_What you will do_
Below are the records; copy exactly the stretch from the line containing "The goal of" through the line containing "dynamic conversational responses", both ends included, and nothing else.
*** Record excerpts ***
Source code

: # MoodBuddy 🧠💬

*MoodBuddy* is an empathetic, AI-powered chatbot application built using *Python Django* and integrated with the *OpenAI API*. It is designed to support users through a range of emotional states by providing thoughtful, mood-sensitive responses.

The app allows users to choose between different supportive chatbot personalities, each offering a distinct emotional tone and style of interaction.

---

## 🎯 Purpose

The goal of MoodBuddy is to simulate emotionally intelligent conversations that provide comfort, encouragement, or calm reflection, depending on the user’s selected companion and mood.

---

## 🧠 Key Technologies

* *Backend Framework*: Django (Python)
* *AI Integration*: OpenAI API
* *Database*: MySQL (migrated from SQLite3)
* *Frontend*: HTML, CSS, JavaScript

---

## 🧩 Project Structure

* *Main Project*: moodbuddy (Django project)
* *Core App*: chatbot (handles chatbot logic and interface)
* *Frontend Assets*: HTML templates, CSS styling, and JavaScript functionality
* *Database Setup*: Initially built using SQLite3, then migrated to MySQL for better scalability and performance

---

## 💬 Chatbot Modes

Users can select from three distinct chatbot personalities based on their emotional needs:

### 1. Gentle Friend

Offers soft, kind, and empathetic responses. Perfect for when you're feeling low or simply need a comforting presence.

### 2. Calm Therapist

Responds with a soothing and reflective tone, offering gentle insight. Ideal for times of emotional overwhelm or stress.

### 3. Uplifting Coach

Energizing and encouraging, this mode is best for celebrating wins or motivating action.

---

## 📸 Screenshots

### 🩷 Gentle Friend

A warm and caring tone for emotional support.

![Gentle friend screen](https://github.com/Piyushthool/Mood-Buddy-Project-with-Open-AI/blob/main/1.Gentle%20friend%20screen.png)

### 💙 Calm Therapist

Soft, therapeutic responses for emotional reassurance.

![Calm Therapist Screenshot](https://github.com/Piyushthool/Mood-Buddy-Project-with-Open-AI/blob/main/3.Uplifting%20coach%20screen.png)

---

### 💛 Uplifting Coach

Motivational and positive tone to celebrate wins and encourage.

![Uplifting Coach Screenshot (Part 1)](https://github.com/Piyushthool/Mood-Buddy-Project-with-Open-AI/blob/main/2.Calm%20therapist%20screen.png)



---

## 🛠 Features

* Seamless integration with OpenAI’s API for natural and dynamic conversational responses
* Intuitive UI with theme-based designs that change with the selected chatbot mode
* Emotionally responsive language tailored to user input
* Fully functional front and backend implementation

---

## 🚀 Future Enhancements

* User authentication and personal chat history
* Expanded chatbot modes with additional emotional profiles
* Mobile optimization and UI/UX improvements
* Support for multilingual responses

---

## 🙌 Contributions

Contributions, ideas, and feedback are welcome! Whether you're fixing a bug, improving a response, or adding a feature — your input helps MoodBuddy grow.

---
*** End of Record excerpts ***
_Exercise response_
The goal of MoodBuddy is to simulate emotionally intelligent conversations that provide comfort, encouragement, or calm reflection, depending on the user’s selected companion and mood.

---

## 🧠 Key Technologies

* *Backend Framework*: Django (Python)
* *AI Integration*: OpenAI API
* *Database*: MySQL (migrated from SQLite3)
* *Frontend*: HTML, CSS, JavaScript

---

## 🧩 Project Structure

* *Main Project*: moodbuddy (Django project)
* *Core App*: chatbot (handles chatbot logic and interface)
* *Frontend Assets*: HTML templates, CSS styling, and JavaScript functionality
* *Database Setup*: Initially built using SQLite3, then migrated to MySQL for better scalability and performance

---

## 💬 Chatbot Modes

Users can select from three distinct chatbot personalities based on their emotional needs:

### 1. Gentle Friend

Offers soft, kind, and empathetic responses. Perfect for when you're feeling low or simply need a comforting presence.

### 2. Calm Therapist

Responds with a soothing and reflective tone, offering gentle insight. Ideal for times of emotional overwhelm or stress.

### 3. Uplifting Coach

Energizing and encouraging, this mode is best for celebrating wins or motivating action.

---

## 📸 Screenshots

### 🩷 Gentle Friend

A warm and caring tone for emotional support.

![Gentle friend screen](https://github.com/Piyushthool/Mood-Buddy-Project-with-Open-AI/blob/main/1.Gentle%20friend%20screen.png)

### 💙 Calm Therapist

Soft, therapeutic responses for emotional reassurance.

![Calm Therapist Screenshot](https://github.com/Piyushthool/Mood-Buddy-Project-with-Open-AI/blob/main/3.Uplifting%20coach%20screen.png)

---

### 💛 Uplifting Coach

Motivational and positive tone to celebrate wins and encourage.

![Uplifting Coach Screenshot (Part 1)](https://github.com/Piyushthool/Mood-Buddy-Project-with-Open-AI/blob/main/2.Calm%20therapist%20screen.png)



---

## 🛠 Features

* Seamless integration with OpenAI’s API for natural and dynamic conversational responses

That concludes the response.